PEARY, ADMIRAL ROBERT EDWIN

SOMETIMES SECOND EFFORT IS JUST not enough. As recently as 1886 it was thought that the North Pole was located in Greenland, but while exploring there, Admiral  (and surveyor) Robert Peary deduced that it was actually farther away. Driven by a fascination with the polar regions dating from his student days, and a desire for fame
he confided in a letter to his mother (“I must have it”), he was committed to be  the first to find the exact location of the North Pole, the first to stand on the top of the world. His  desires  were very strong indeed. Braving unimaginable hardship,  Peary tried and failed seven times to reach the North Pole, breaking a leg and losing toes to frostbite. But some 756 other men had died trying—at least he was still alive.
Friends and colleagues urged him to forget his dream and give up, but he also had his partisans and stalwarts, none more helpful than his wife, Josephine. Had Peary been locked away in a Turkish prison, she would have found a way to get him out. As it was, in 1895, he was in straits almost as bad:  marooned in northern Greenland without a ship to carry him home. Peary could have traveled over land south to civilization, but then he would have had to take a ship to Denmark and then back to the United States.
Josephine couldn’t bear to be without him that long. Instead, she started what writer Napoleon Hill would have called a “mastermind group.” She contacted a number of wealthy individuals, like Morris K. Jesup, millionaire founder of the YMCA, and raised $12,000 to hire a ship to fetch her husband.
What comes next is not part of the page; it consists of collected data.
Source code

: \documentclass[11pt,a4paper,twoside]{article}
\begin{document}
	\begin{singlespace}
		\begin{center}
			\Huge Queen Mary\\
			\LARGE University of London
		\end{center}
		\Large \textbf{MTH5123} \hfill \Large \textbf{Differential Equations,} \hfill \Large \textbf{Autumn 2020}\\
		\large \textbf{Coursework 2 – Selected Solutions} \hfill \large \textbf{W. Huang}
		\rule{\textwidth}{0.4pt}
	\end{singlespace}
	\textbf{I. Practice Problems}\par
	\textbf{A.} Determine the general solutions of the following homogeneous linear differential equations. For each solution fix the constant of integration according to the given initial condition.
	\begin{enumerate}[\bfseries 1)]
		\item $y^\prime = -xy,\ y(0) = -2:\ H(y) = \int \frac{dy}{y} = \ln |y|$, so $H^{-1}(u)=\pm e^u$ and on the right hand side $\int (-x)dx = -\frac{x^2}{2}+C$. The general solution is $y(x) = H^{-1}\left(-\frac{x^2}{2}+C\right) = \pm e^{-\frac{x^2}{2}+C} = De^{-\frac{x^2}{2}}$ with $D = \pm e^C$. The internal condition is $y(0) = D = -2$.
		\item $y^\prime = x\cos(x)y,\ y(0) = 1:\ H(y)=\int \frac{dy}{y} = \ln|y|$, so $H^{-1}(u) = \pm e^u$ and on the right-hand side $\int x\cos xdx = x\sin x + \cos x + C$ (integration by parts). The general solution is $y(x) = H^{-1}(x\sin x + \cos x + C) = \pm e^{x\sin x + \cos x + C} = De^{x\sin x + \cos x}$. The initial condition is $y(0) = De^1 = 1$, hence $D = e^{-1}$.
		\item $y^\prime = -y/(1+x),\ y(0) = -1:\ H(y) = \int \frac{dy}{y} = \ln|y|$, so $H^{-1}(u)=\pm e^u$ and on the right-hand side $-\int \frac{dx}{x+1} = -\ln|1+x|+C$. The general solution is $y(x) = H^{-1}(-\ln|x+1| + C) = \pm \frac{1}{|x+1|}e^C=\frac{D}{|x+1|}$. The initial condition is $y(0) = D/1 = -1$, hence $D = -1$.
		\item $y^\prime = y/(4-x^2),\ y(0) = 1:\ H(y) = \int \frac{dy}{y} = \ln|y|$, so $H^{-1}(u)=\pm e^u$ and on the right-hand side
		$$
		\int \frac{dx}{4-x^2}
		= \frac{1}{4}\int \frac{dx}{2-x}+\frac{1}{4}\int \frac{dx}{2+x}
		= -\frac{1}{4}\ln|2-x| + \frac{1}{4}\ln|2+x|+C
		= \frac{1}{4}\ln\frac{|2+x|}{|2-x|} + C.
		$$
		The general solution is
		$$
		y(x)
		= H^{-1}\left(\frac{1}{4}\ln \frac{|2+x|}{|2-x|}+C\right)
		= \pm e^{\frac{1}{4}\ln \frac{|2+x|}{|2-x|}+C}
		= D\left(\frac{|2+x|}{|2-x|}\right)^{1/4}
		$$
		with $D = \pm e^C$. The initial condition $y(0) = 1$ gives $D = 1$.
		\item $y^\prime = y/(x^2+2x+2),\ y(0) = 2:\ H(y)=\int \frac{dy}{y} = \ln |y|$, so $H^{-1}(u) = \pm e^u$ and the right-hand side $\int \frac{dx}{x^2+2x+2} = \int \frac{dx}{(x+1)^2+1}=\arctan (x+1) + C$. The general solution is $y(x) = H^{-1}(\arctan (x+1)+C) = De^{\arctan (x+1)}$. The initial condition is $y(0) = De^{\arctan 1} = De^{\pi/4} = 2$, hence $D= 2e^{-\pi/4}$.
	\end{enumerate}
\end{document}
Peary  made it home tired, defeated, and talking of quitting. But after resuming his job at the Brooklyn Navy  Yard and having time to regain his spirit, strength, and stamina, and after he spent sometime on the lecture circuit, soon enough his vision took over again and he was raising funds for another journey.
His fund-raising took a huge leap forward with the incorporation of his “mastermind group” as the Peary
Arctic Club in 1904. The group included some of the most accomplished, wealthiest Americans, including
President Teddy Roosevelt and many corporate luminaries. The club raised funds for a state-of-the-art vessel to carry Peary to the North Pole. It was the first icebreaker ever constructed; the 614-ton powerhouse featured steelsheathed, thirty-inch wood hulls, oversized propellers, and engines powered
by multiple boilers. It cost some $100,000, a staggering sum at the time. It was completed in
1905 and named Roosevelt, after the president and club member.
Thus fortified, Peary set out for the North Pole a seventh and then finally an  eighth time. Accompanied by his explorer partner African-American Matthew Henson, four Eskimos, and a team of part-wolf sled dogs, he finally reached his goal on April 6, 1909—his life’s work achieved, his lifelong goal met.  (However, others claim another explorer, Frederick Cook, beat  Peary to it, and a controversy ensues to this day.)
First or second, Peary was a casebook of determination. At Arlington National Cemetery, his grave site is
Topped by a huge globe with his personal credo that may be freshly adopted by any comeback seeker who needs more than just second effort: Inveniam viam aut  facium , “I shall find a way or make one.”